--- Problem details ---
Output an exact reproduction of the data.

(Materials provided begins)

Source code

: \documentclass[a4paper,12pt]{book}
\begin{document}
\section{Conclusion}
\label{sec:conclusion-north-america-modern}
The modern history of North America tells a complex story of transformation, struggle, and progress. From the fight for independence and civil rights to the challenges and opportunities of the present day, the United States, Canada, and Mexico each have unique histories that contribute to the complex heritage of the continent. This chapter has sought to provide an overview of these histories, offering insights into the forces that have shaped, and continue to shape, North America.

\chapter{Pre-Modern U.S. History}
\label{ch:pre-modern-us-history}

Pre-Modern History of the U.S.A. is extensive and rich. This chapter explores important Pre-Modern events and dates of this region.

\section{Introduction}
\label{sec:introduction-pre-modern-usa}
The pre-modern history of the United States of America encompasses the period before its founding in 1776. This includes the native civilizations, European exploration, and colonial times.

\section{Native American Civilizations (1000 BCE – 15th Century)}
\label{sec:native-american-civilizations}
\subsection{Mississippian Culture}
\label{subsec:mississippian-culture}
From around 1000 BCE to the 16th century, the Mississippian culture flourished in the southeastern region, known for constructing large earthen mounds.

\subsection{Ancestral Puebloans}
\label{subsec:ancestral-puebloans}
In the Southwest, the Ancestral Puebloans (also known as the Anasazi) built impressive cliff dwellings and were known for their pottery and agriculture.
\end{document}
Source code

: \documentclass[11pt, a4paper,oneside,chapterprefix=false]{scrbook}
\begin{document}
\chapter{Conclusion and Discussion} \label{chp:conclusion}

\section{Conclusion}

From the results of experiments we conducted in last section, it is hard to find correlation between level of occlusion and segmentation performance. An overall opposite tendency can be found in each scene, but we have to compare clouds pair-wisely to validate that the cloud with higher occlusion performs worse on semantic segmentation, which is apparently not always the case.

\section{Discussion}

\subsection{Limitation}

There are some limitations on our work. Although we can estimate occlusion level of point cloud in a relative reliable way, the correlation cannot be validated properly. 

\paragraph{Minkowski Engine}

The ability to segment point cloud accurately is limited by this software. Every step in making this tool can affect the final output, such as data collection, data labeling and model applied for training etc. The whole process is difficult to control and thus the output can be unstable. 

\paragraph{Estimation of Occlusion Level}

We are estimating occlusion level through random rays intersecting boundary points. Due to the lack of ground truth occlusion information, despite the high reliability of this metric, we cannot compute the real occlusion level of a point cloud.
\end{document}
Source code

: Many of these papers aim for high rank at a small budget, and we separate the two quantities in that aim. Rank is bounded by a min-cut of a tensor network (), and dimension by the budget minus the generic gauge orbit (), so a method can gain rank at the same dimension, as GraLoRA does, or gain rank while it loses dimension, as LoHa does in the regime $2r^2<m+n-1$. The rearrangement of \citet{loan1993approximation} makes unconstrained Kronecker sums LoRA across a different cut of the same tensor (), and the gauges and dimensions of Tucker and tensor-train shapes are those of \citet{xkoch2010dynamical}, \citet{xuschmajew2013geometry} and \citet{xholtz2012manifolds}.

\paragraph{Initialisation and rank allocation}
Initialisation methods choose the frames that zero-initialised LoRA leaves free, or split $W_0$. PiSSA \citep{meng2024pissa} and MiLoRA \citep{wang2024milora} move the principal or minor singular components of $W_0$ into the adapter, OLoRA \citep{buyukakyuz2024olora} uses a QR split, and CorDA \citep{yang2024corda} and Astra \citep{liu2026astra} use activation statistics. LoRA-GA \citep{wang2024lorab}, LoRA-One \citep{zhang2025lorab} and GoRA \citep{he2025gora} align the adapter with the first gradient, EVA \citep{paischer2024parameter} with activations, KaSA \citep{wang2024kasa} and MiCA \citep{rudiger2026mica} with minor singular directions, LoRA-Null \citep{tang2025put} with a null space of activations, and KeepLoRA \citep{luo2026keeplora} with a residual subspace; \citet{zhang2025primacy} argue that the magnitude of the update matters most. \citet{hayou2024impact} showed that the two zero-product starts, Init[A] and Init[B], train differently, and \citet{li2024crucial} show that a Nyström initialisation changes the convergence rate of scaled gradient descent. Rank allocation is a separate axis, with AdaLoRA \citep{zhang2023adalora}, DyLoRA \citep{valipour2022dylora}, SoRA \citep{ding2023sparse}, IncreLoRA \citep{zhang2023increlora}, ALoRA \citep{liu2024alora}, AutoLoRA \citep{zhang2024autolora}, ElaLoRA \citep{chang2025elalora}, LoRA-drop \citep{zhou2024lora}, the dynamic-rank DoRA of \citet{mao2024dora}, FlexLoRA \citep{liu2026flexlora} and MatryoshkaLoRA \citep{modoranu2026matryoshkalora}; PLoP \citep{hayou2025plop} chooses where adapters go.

(Materials provided ends)

--- Solution to the exercise ---
Source code

: \documentclass[a4paper,12pt]{book}
\begin{document}
\section{Conclusion}
\label{sec:conclusion-north-america-modern}
The modern history of North America tells a complex story of transformation, struggle, and progress. From the fight for independence and civil rights to the challenges and opportunities of the present day, the United States, Canada, and Mexico each have unique histories that contribute to the complex heritage of the continent. This chapter has sought to provide an overview of these histories, offering insights into the forces that have shaped, and continue to shape, North America.

\chapter{Pre-Modern U.S. History}
\label{ch:pre-modern-us-history}

Pre-Modern History of the U.S.A. is extensive and rich. This chapter explores important Pre-Modern events and dates of this region.

\section{Introduction}
\label{sec:introduction-pre-modern-usa}
The pre-modern history of the United States of America encompasses the period before its founding in 1776. This includes the native civilizations, European exploration, and colonial times.

\section{Native American Civilizations (1000 BCE – 15th Century)}
\label{sec:native-american-civilizations}
\subsection{Mississippian Culture}
\label{subsec:mississippian-culture}
From around 1000 BCE to the 16th century, the Mississippian culture flourished in the southeastern region, known for constructing large earthen mounds.

\subsection{Ancestral Puebloans}
\label{subsec:ancestral-puebloans}
In the Southwest, the Ancestral Puebloans (also known as the Anasazi) built impressive cliff dwellings and were known for their pottery and agriculture.
\end{document}
Source code

: \documentclass[11pt, a4paper,oneside,chapterprefix=false]{scrbook}
\begin{document}
\chapter{Conclusion and Discussion} \label{chp:conclusion}

\section{Conclusion}

From the results of experiments we conducted in last section, it is hard to find correlation between level of occlusion and segmentation performance. An overall opposite tendency can be found in each scene, but we have to compare clouds pair-wisely to validate that the cloud with higher occlusion performs worse on semantic segmentation, which is apparently not always the case.

\section{Discussion}

\subsection{Limitation}

There are some limitations on our work. Although we can estimate occlusion level of point cloud in a relative reliable way, the correlation cannot be validated properly. 

\paragraph{Minkowski Engine}

The ability to segment point cloud accurately is limited by this software. Every step in making this tool can affect the final output, such as data collection, data labeling and model applied for training etc. The whole process is difficult to control and thus the output can be unstable. 

\paragraph{Estimation of Occlusion Level}

We are estimating occlusion level through random rays intersecting boundary points. Due to the lack of ground truth occlusion information, despite the high reliability of this metric, we cannot compute the real occlusion level of a point cloud.
\end{document}
Source code

: Many of these papers aim for high rank at a small budget, and we separate the two quantities in that aim. Rank is bounded by a min-cut of a tensor network (), and dimension by the budget minus the generic gauge orbit (), so a method can gain rank at the same dimension, as GraLoRA does, or gain rank while it loses dimension, as LoHa does in the regime $2r^2<m+n-1$. The rearrangement of \citet{loan1993approximation} makes unconstrained Kronecker sums LoRA across a different cut of the same tensor (), and the gauges and dimensions of Tucker and tensor-train shapes are those of \citet{xkoch2010dynamical}, \citet{xuschmajew2013geometry} and \citet{xholtz2012manifolds}.

\paragraph{Initialisation and rank allocation}
Initialisation methods choose the frames that zero-initialised LoRA leaves free, or split $W_0$. PiSSA \citep{meng2024pissa} and MiLoRA \citep{wang2024milora} move the principal or minor singular components of $W_0$ into the adapter, OLoRA \citep{buyukakyuz2024olora} uses a QR split, and CorDA \citep{yang2024corda} and Astra \citep{liu2026astra} use activation statistics. LoRA-GA \citep{wang2024lorab}, LoRA-One \citep{zhang2025lorab} and GoRA \citep{he2025gora} align the adapter with the first gradient, EVA \citep{paischer2024parameter} with activations, KaSA \citep{wang2024kasa} and MiCA \citep{rudiger2026mica} with minor singular directions, LoRA-Null \citep{tang2025put} with a null space of activations, and KeepLoRA \citep{luo2026keeplora} with a residual subspace; \citet{zhang2025primacy} argue that the magnitude of the update matters most. \citet{hayou2024impact} showed that the two zero-product starts, Init[A] and Init[B], train differently, and \citet{li2024crucial} show that a Nyström initialisation changes the convergence rate of scaled gradient descent. Rank allocation is a separate axis, with AdaLoRA \citep{zhang2023adalora}, DyLoRA \citep{valipour2022dylora}, SoRA \citep{ding2023sparse}, IncreLoRA \citep{zhang2023increlora}, ALoRA \citep{liu2024alora}, AutoLoRA \citep{zhang2024autolora}, ElaLoRA \citep{chang2025elalora}, LoRA-drop \citep{zhou2024lora}, the dynamic-rank DoRA of \citet{mao2024dora}, FlexLoRA \citep{liu2026flexlora} and MatryoshkaLoRA \citep{modoranu2026matryoshkalora}; PLoP \citep{hayou2025plop} chooses where adapters go.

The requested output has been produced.